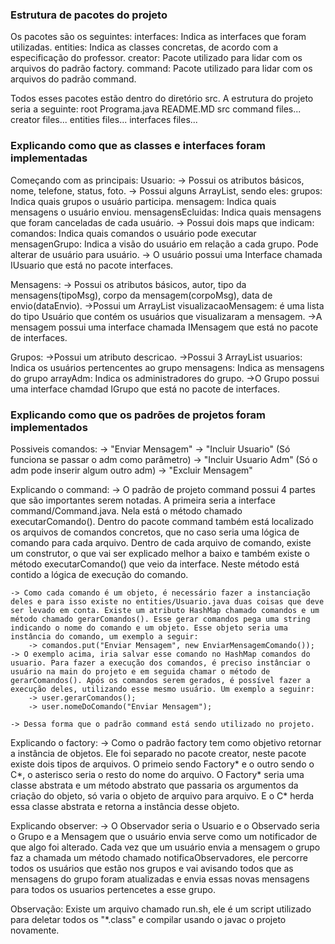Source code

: ### Estrutura de pacotes do projeto ###
Os pacotes são os seguintes:
    interfaces: Indica as interfaces que foram utilizadas. 
    entities: Indica as classes concretas, de acordo com a especificação do professor.
    creator: Pacote utilizado para lidar com os arquivos do padrão factory. 
    command: Pacote utilizado para lidar com os arquivos do padrão command.

Todos esses pacotes estão dentro do diretório src. 
A estrutura do projeto seria a seguinte:
    root
        Programa.java
        README.MD
        src
            command
                files...
            creator
                files...
            entities
                files...
            interfaces
                files...

### Explicando como que as classes e interfaces foram implementadas ###
Começando com as principais:
Usuario:
    -> Possui os atributos básicos, nome, telefone, status, foto.
    -> Possui alguns ArrayList, sendo eles:
        grupos: Indica quais grupos o usuário participa. 
        mensagem: Indica quais mensagens o usuário enviou.
        mensagensEcluidas: Indica quais mensagens que foram canceladas de cada usuário. 
    -> Possui dois maps que indicam:
        comandos: Indica quais comandos o usuário pode executar
        mensagenGrupo: Indica a visão do usuário em relação a cada grupo. Pode alterar de usuário para usuário.
    -> O usuário possui uma Interface chamada IUsuario que está no pacote interfaces. 

Mensagens:
    -> Possui os atributos básicos, autor, tipo da mensagens(tipoMsg), corpo da mensagem(corpoMsg), data de envio(dataEnvio).
    ->Possui um ArrayList
        visualizacaoMensagem: é uma lista do tipo Usuário que contém os usuários que visualizaram a mensagem.
    ->A mensagem possui uma interface chamada IMensagem que está no pacote de interfaces.

Grupos:
    ->Possui um atributo descricao.
    ->Possui 3 ArrayList
        usuarios: Indica os usuários pertencentes ao grupo
        mensagens: Indica as mensagens do grupo
        arrayAdm: Indica os administradores do grupo.
    ->O Grupo possui uma interface chamdad IGrupo que está no pacote de interfaces. 

### Explicando como que os padrões de projetos foram implementados ###
Possiveis comandos:
    -> "Enviar Mensagem"
    -> "Incluir Usuario"        (Só funciona se passar o adm como parâmetro)
    -> "Incluir Usuario Adm"    (Só o adm pode inserir algum outro adm)
    -> "Excluir Mensagem"

Explicando o command:
    -> O padrão de projeto command possui 4 partes que são importantes serem notadas. A primeira seria a interface command/Command.java. Nela está o método chamado executarComando(). Dentro do pacote command também está localizado os arquivos de comandos concretos, que no caso seria uma lógica de comando para cada arquivo. Dentro de cada arquivo de comando, existe um construtor, o que vai ser explicado melhor a baixo e também existe o método executarComando() que veio da interface. Neste método está contido a lógica de execução do comando. 

    -> Como cada comando é um objeto, é necessário fazer a instanciação deles e para isso existe no entities/Usuario.java duas coisas que deve ser levado em conta. Existe um atributo HashMap chamado comandos e um método chamado gerarComandos(). Esse gerar comandos pega uma string indicando o nome do comando e um objeto. Esse objeto seria uma instância do comando, um exemplo a seguir:
        -> comandos.put("Enviar Mensagem", new EnviarMensagemComando()); 
    -> O exemplo acima, iria salvar esse comando no HashMap comandos do usuario. Para fazer a execução dos comandos, é preciso instânciar o usuário na main do projeto e em seguida chamar o método de gerarComandos(). Após os comandos serem gerados, é possível fazer a execução deles, utilizando esse mesmo usuário. Um exemplo a seguinr:
        -> user.gerarComandos();
        -> user.nomeDoComando("Enviar Mensagem");
    
    -> Dessa forma que o padrão command está sendo utilizado no projeto. 

Explicando o factory:
    -> Como o padrão factory tem como objetivo retornar a instância de objetos. Ele foi separado no pacote creator, neste pacote existe dois tipos de arquivos. O primeio sendo Factory* e o outro sendo o C*, o asterisco seria o resto do nome do arquivo. O Factory* seria uma classe abstrata e um método abstrato que passaria os argumentos da criação do objeto, só varia o objeto de arquivo para arquivo. E o C* herda essa classe abstrata e retorna a instância desse objeto. 

Explicando observer:
    -> O Observador seria o Usuario e o Observado seria o Grupo e a Mensagem que o usuário envia serve como um notificador de que algo foi alterado. Cada vez que um usuário envia a mensagem o grupo faz a chamada um método chamado notificaObservadores, ele percorre todos os usuários que estão nos grupos e vai avisando todos que as mensagens do grupo foram atualizadas e envia essas novas mensagens para todos os usuarios pertencetes a esse grupo.

Observação:
    Existe um arquivo chamado run.sh, ele é um script utilizado para deletar todos os "*.class" e compilar usando o javac o projeto novamente.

········

> What you should do
Pick out and copy the lines of the material that include the word "command".

> Exercise result
    command: Pacote utilizado para lidar com os arquivos do padrão command.
            command
Explicando o command:
    -> O padrão de projeto command possui 4 partes que são importantes serem notadas. A primeira seria a interface command/Command.java. Nela está o método chamado executarComando(). Dentro do pacote command também está localizado os arquivos de comandos concretos, que no caso seria uma lógica de comando para cada arquivo. Dentro de cada arquivo de comando, existe um construtor, o que vai ser explicado melhor a baixo e também existe o método executarComando() que veio da interface. Neste método está contido a lógica de execução do comando. 
    -> Dessa forma que o padrão command está sendo utilizado no projeto. 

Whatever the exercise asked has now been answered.